------ Task inputs ------

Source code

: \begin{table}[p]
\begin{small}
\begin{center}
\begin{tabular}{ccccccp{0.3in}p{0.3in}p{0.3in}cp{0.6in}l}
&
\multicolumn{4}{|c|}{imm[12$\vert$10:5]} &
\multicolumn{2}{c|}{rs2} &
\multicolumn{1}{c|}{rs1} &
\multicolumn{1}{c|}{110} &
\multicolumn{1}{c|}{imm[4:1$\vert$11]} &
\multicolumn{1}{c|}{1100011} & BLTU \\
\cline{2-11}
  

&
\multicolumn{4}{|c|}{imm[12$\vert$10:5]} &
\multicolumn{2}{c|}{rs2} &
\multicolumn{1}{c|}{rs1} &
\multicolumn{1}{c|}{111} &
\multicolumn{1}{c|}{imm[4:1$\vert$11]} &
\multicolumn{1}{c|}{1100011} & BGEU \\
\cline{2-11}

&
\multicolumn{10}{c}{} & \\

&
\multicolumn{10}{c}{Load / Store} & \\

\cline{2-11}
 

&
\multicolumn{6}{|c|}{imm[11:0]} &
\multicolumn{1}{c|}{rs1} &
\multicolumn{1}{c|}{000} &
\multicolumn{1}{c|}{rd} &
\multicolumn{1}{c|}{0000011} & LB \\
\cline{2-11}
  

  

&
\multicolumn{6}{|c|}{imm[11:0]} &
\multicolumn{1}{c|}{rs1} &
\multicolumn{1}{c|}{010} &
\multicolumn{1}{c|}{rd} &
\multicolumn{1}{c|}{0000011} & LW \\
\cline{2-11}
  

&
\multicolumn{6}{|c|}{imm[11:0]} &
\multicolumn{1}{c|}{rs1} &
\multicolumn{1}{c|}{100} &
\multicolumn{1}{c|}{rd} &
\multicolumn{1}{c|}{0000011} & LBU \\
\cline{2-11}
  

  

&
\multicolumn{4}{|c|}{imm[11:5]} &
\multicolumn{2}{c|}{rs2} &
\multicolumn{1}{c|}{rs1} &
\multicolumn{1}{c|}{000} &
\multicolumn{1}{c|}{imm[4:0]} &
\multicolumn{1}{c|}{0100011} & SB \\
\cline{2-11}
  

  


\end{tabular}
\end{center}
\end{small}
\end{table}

------
------ Task inputs ------

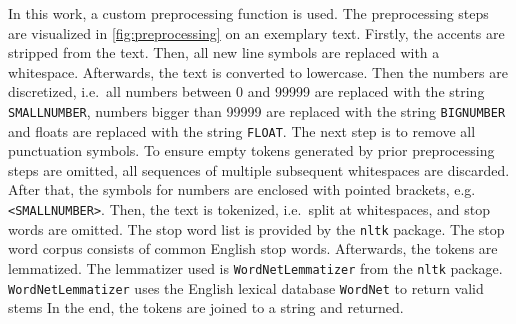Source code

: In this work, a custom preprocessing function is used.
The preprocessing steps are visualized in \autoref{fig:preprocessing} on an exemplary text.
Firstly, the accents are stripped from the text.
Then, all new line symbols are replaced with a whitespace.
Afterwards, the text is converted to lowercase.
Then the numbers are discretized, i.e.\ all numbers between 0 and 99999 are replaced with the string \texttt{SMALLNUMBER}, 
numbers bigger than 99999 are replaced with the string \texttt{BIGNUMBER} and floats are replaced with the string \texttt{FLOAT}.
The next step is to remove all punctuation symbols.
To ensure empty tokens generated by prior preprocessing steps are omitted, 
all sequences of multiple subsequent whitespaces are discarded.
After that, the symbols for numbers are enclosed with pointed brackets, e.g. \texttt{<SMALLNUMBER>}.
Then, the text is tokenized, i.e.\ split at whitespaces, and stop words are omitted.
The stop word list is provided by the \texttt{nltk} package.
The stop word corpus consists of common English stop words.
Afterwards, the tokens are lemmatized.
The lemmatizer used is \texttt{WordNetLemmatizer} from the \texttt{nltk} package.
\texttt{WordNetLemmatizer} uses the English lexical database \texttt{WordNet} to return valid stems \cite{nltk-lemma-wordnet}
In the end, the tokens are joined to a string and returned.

------
------ Task inputs ------

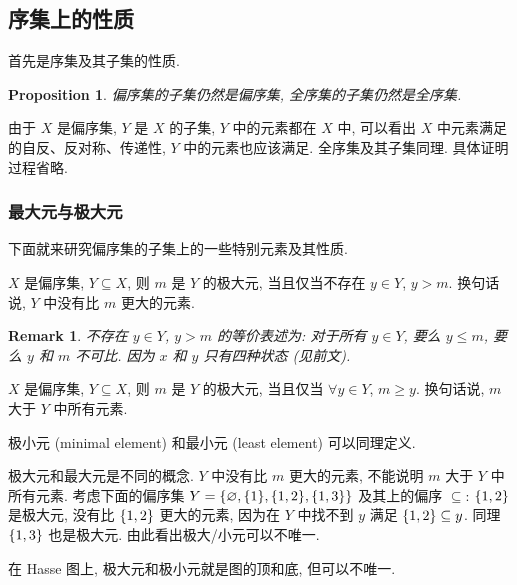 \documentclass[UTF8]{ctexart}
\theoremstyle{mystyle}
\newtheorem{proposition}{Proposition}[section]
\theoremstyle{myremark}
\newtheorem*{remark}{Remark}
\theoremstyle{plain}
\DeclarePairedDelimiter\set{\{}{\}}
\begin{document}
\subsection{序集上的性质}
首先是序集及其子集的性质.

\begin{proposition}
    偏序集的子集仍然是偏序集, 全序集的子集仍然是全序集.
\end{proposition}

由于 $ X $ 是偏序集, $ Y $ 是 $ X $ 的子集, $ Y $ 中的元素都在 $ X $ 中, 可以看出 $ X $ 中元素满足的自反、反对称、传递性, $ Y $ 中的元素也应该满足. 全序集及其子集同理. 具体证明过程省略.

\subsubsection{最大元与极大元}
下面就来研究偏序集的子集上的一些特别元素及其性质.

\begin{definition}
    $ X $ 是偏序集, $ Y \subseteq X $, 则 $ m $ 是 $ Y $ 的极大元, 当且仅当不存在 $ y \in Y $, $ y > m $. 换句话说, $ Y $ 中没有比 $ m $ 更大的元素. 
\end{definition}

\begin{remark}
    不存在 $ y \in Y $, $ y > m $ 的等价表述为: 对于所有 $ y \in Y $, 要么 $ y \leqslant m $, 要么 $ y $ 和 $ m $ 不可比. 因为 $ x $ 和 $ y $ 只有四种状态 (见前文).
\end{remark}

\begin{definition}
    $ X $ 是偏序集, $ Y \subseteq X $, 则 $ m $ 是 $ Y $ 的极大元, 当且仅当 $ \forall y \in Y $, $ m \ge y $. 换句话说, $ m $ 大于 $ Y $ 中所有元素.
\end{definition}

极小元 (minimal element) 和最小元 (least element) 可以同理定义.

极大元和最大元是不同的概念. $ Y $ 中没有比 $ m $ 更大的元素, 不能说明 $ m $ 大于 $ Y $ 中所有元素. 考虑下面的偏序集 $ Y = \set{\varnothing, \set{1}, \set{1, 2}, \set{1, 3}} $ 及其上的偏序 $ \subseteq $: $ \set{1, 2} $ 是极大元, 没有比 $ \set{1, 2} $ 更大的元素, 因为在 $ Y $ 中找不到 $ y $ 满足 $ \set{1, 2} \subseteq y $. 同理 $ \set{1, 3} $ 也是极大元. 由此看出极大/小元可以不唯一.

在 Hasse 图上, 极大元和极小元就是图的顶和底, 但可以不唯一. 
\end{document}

------

Across the entries above, work out how many lines hold "texttt". The answer is that number alone.

▸ Exercise answer: 6